Ils avaient dénoncé la situation avec humour cet été au travers d’une recette de grillade de cycliste aux herbes aromatisées. Cette fois, ils remettent le couvert et haussent le ton en mettant en demeure la Ville de Mons et la Région wallonne. Les cyclistes gonflés en ont marre des mauvaises herbes qui s’étendent sur les pistes et rendent la pratique du vélo dangereuse dans la cité du Doudou.

Évidemment, avec le collectif montois, l’humour reste bien présent, même lorsqu’il s’agit de hausser le ton. Les cyclistes gonflés mettent ainsi les autorités en garde : si elles ne se mettent pas en conformité dans les 15 jours, ils procéderont eux-mêmes à l’évacuation de la végétation excédentaire. Gracieusement ? Pas vraiment…

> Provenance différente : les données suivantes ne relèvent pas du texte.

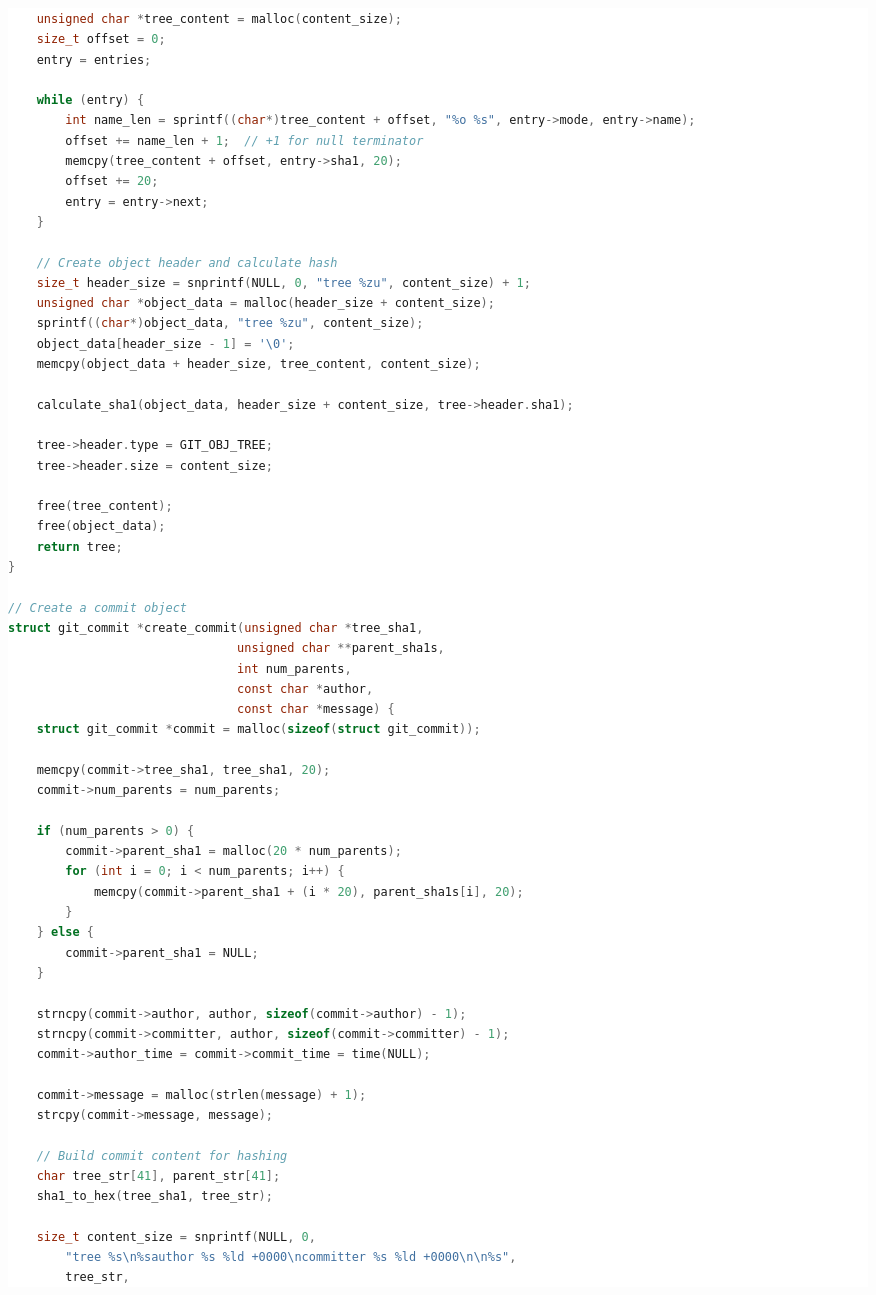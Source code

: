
 ```c
    unsigned char *tree_content = malloc(content_size);
    size_t offset = 0;
    entry = entries;
    
    while (entry) {
        int name_len = sprintf((char*)tree_content + offset, "%o %s", entry->mode, entry->name);
        offset += name_len + 1;  // +1 for null terminator
        memcpy(tree_content + offset, entry->sha1, 20);
        offset += 20;
        entry = entry->next;
    }
    
    // Create object header and calculate hash
    size_t header_size = snprintf(NULL, 0, "tree %zu", content_size) + 1;
    unsigned char *object_data = malloc(header_size + content_size);
    sprintf((char*)object_data, "tree %zu", content_size);
    object_data[header_size - 1] = '\0';
    memcpy(object_data + header_size, tree_content, content_size);
    
    calculate_sha1(object_data, header_size + content_size, tree->header.sha1);
    
    tree->header.type = GIT_OBJ_TREE;
    tree->header.size = content_size;
    
    free(tree_content);
    free(object_data);
    return tree;
}

// Create a commit object
struct git_commit *create_commit(unsigned char *tree_sha1, 
                                unsigned char **parent_sha1s,
                                int num_parents,
                                const char *author,
                                const char *message) {
    struct git_commit *commit = malloc(sizeof(struct git_commit));
    
    memcpy(commit->tree_sha1, tree_sha1, 20);
    commit->num_parents = num_parents;
    
    if (num_parents > 0) {
        commit->parent_sha1 = malloc(20 * num_parents);
        for (int i = 0; i < num_parents; i++) {
            memcpy(commit->parent_sha1 + (i * 20), parent_sha1s[i], 20);
        }
    } else {
        commit->parent_sha1 = NULL;
    }
    
    strncpy(commit->author, author, sizeof(commit->author) - 1);
    strncpy(commit->committer, author, sizeof(commit->committer) - 1);
    commit->author_time = commit->commit_time = time(NULL);
    
    commit->message = malloc(strlen(message) + 1);
    strcpy(commit->message, message);
    
    // Build commit content for hashing
    char tree_str[41], parent_str[41];
    sha1_to_hex(tree_sha1, tree_str);
    
    size_t content_size = snprintf(NULL, 0, 
        "tree %s\n%sauthor %s %ld +0000\ncommitter %s %ld +0000\n\n%s",
        tree_str,
```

Le collectif ne réclamera pas l’amende de 350 euros applicable en pareil cas. Mais ils demandent que la Ville et la Région s’occupent du compostage des déchets verts qui seront récoltés. Quant aux frais de nettoyage, ils demandent un paiement en nature sous la forme de bières et de limonades locales, "de préférence bien fraîches".

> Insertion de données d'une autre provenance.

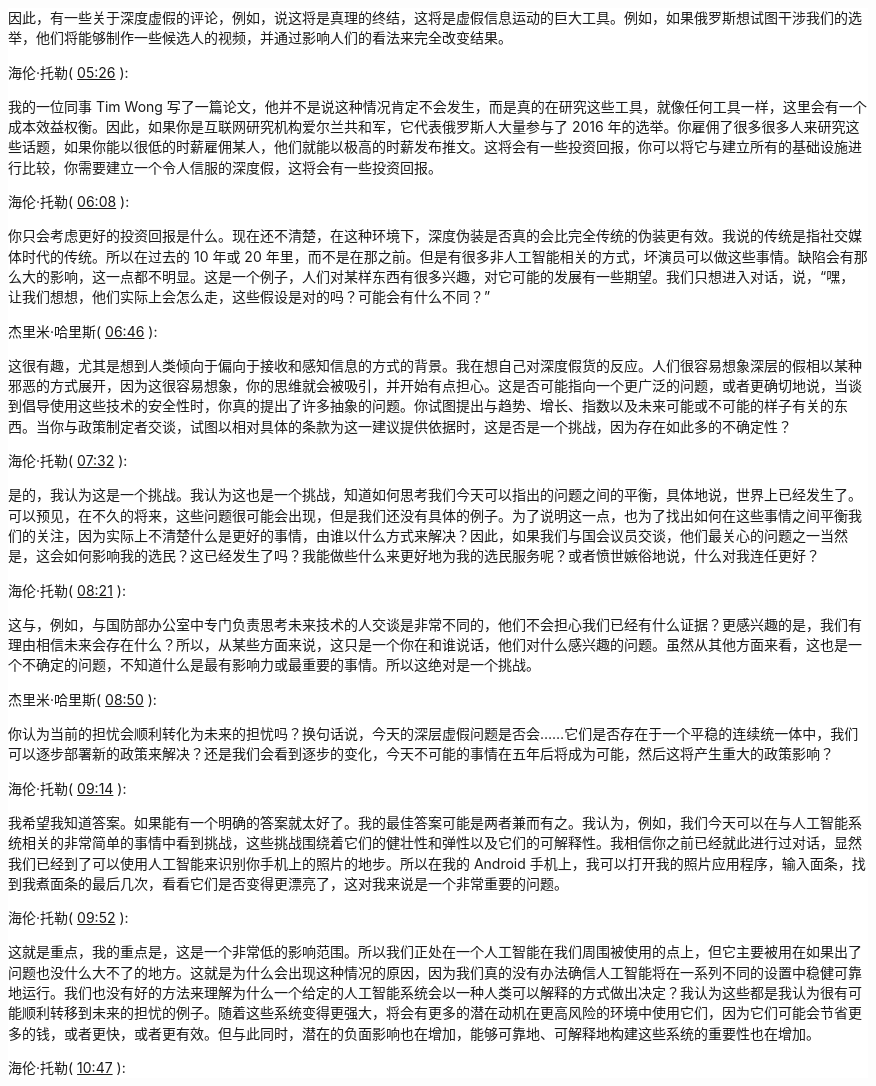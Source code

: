 因此，有一些关于深度虚假的评论，例如，说这将是真理的终结，这将是虚假信息运动的巨大工具。例如，如果俄罗斯想试图干涉我们的选举，他们将能够制作一些候选人的视频，并通过影响人们的看法来完全改变结果。

海伦·托勒( [05:26](https://www.rev.com/transcript-editor/Edit?token=xPzCSC-yXcjkAhg5EI_Ysq53JHg7g7b3vOwudEMC7OLk6t5nazhDsu9T0pNzrQTqFOmUvJqWunM-5icBYxwnPKrwq5A&loadFrom=DocumentDeeplink&ts=326.68) ):

我的一位同事 Tim Wong 写了一篇论文，他并不是说这种情况肯定不会发生，而是真的在研究这些工具，就像任何工具一样，这里会有一个成本效益权衡。因此，如果你是互联网研究机构爱尔兰共和军，它代表俄罗斯人大量参与了 2016 年的选举。你雇佣了很多很多人来研究这些话题，如果你能以很低的时薪雇佣某人，他们就能以极高的时薪发布推文。这将会有一些投资回报，你可以将它与建立所有的基础设施进行比较，你需要建立一个令人信服的深度假，这将会有一些投资回报。

海伦·托勒( [06:08](https://www.rev.com/transcript-editor/Edit?token=wZgG9KmFeAT9PIa7RAtHB502Tc0cRFjXhWuM8RD7p3KiWc5ZG8JdbxgcYu1QvTLPzBvdhG_9HJjdo_f45uyWqbJcgzM&loadFrom=DocumentDeeplink&ts=368.1) ):

你只会考虑更好的投资回报是什么。现在还不清楚，在这种环境下，深度伪装是否真的会比完全传统的伪装更有效。我说的传统是指社交媒体时代的传统。所以在过去的 10 年或 20 年里，而不是在那之前。但是有很多非人工智能相关的方式，坏演员可以做这些事情。缺陷会有那么大的影响，这一点都不明显。这是一个例子，人们对某样东西有很多兴趣，对它可能的发展有一些期望。我们只想进入对话，说，“嘿，让我们想想，他们实际上会怎么走，这些假设是对的吗？可能会有什么不同？”

杰里米·哈里斯( [06:46](https://www.rev.com/transcript-editor/Edit?token=OEWE3bOzzge1Oa29eXByUjdPcsrpM-DEDnY_tP7vbPxqBmJmwd7qxbbVgfe1MEq7iP400VbChGn08qkYbyLyvLlFJNU&loadFrom=DocumentDeeplink&ts=406.86) ):

这很有趣，尤其是想到人类倾向于偏向于接收和感知信息的方式的背景。我在想自己对深度假货的反应。人们很容易想象深层的假相以某种邪恶的方式展开，因为这很容易想象，你的思维就会被吸引，并开始有点担心。这是否可能指向一个更广泛的问题，或者更确切地说，当谈到倡导使用这些技术的安全性时，你真的提出了许多抽象的问题。你试图提出与趋势、增长、指数以及未来可能或不可能的样子有关的东西。当你与政策制定者交谈，试图以相对具体的条款为这一建议提供依据时，这是否是一个挑战，因为存在如此多的不确定性？

海伦·托勒( [07:32](https://www.rev.com/transcript-editor/Edit?token=HE3gqtmjsyXdgLziL3V6FyR1gM8vcyPGkBE_bB4IjPeeo6bwfHttOKkrsr7AKS6eRd49fMHJyIEzPm0EeMfxxHINO7k&loadFrom=DocumentDeeplink&ts=452.41) ):

是的，我认为这是一个挑战。我认为这也是一个挑战，知道如何思考我们今天可以指出的问题之间的平衡，具体地说，世界上已经发生了。可以预见，在不久的将来，这些问题很可能会出现，但是我们还没有具体的例子。为了说明这一点，也为了找出如何在这些事情之间平衡我们的关注，因为实际上不清楚什么是更好的事情，由谁以什么方式来解决？因此，如果我们与国会议员交谈，他们最关心的问题之一当然是，这会如何影响我的选民？这已经发生了吗？我能做些什么来更好地为我的选民服务呢？或者愤世嫉俗地说，什么对我连任更好？

海伦·托勒( [08:21](https://www.rev.com/transcript-editor/Edit?token=5QuAPe3I7IhFMW-SaHBRulsH9817pk088g--d2QgdZvnyRjg1g6kiGn9tAHzL7A0LbIj9bGOisxL-plRL1GUXIhW8KY&loadFrom=DocumentDeeplink&ts=501.6) ):

这与，例如，与国防部办公室中专门负责思考未来技术的人交谈是非常不同的，他们不会担心我们已经有什么证据？更感兴趣的是，我们有理由相信未来会存在什么？所以，从某些方面来说，这只是一个你在和谁说话，他们对什么感兴趣的问题。虽然从其他方面来看，这也是一个不确定的问题，不知道什么是最有影响力或最重要的事情。所以这绝对是一个挑战。

杰里米·哈里斯( [08:50](https://www.rev.com/transcript-editor/Edit?token=kRY2wrUlAR-EsllcgFKMP7G0VE3lYTugtZVmJl6tgniAAHIkbDgEP0HPqfiYWbWI3TtgpVONE8921JYhquxjITwjTMI&loadFrom=DocumentDeeplink&ts=530.75) ):

你认为当前的担忧会顺利转化为未来的担忧吗？换句话说，今天的深层虚假问题是否会……它们是否存在于一个平稳的连续统一体中，我们可以逐步部署新的政策来解决？还是我们会看到逐步的变化，今天不可能的事情在五年后将成为可能，然后这将产生重大的政策影响？

海伦·托勒( [09:14](https://www.rev.com/transcript-editor/Edit?token=Rgj0VBeH5sXuuaXQsK_NU2PkL3_kfgRZDaC1Z7HYXrFsHtgXiOETcBbP5m4x0nlZVAYIUISw1cDNnvsCGSW4U5h0xLQ&loadFrom=DocumentDeeplink&ts=554.68) ):

我希望我知道答案。如果能有一个明确的答案就太好了。我的最佳答案可能是两者兼而有之。我认为，例如，我们今天可以在与人工智能系统相关的非常简单的事情中看到挑战，这些挑战围绕着它们的健壮性和弹性以及它们的可解释性。我相信你之前已经就此进行过对话，显然我们已经到了可以使用人工智能来识别你手机上的照片的地步。所以在我的 Android 手机上，我可以打开我的照片应用程序，输入面条，找到我煮面条的最后几次，看看它们是否变得更漂亮了，这对我来说是一个非常重要的问题。

海伦·托勒( [09:52](https://www.rev.com/transcript-editor/Edit?token=_KdhzKNq-NAfM40o1waKSYW_qLSmS-4dkTfr8tZk2zF0r17fcJaddPlWRGoQ2D3jXSwY4sQmhbVQwbDc6FcNMsMY_n0&loadFrom=DocumentDeeplink&ts=592.55) ):

这就是重点，我的重点是，这是一个非常低的影响范围。所以我们正处在一个人工智能在我们周围被使用的点上，但它主要被用在如果出了问题也没什么大不了的地方。这就是为什么会出现这种情况的原因，因为我们真的没有办法确信人工智能将在一系列不同的设置中稳健可靠地运行。我们也没有好的方法来理解为什么一个给定的人工智能系统会以一种人类可以解释的方式做出决定？我认为这些都是我认为很有可能顺利转移到未来的担忧的例子。随着这些系统变得更强大，将会有更多的潜在动机在更高风险的环境中使用它们，因为它们可能会节省更多的钱，或者更快，或者更有效。但与此同时，潜在的负面影响也在增加，能够可靠地、可解释地构建这些系统的重要性也在增加。

海伦·托勒( [10:47](https://www.rev.com/transcript-editor/Edit?token=cEukuHNSxnl9WXd836Kwq7moQcZgzymJSqkrZgHztkzaC487caiJNmijMjZ9MpP0SWXhN-La8ewml3TkxPEQK5mqCvw&loadFrom=DocumentDeeplink&ts=647) ):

De son côté, la Ville de Mons indique avoir déjà procédé à l’entretien des pistes cyclables qui relèvent du domaine communal. Les endroits qui posent problème et qui sont mentionnés par le collectif, à savoir l’avenue du gouverneur Cornez et la chaussée de Maubeuge, ne relèvent pas de la compétence directe de la Ville. À l’avenue du Gouverneur Cornez en effet, ce sont des particuliers qui doivent entretenir leur terrain. Le Service prévention de la Ville va d’ailleurs leur rappeler leurs obligations dont le manquement peut entraîner une amende. Quant à la chaussée de Maubeuge, elle relève bien de la Région wallonne. Si le SPW tarde à répondre, ce qui ne serait pas une première à Mons, les cyclistes gonflés pourront exiger leurs bières et limonades.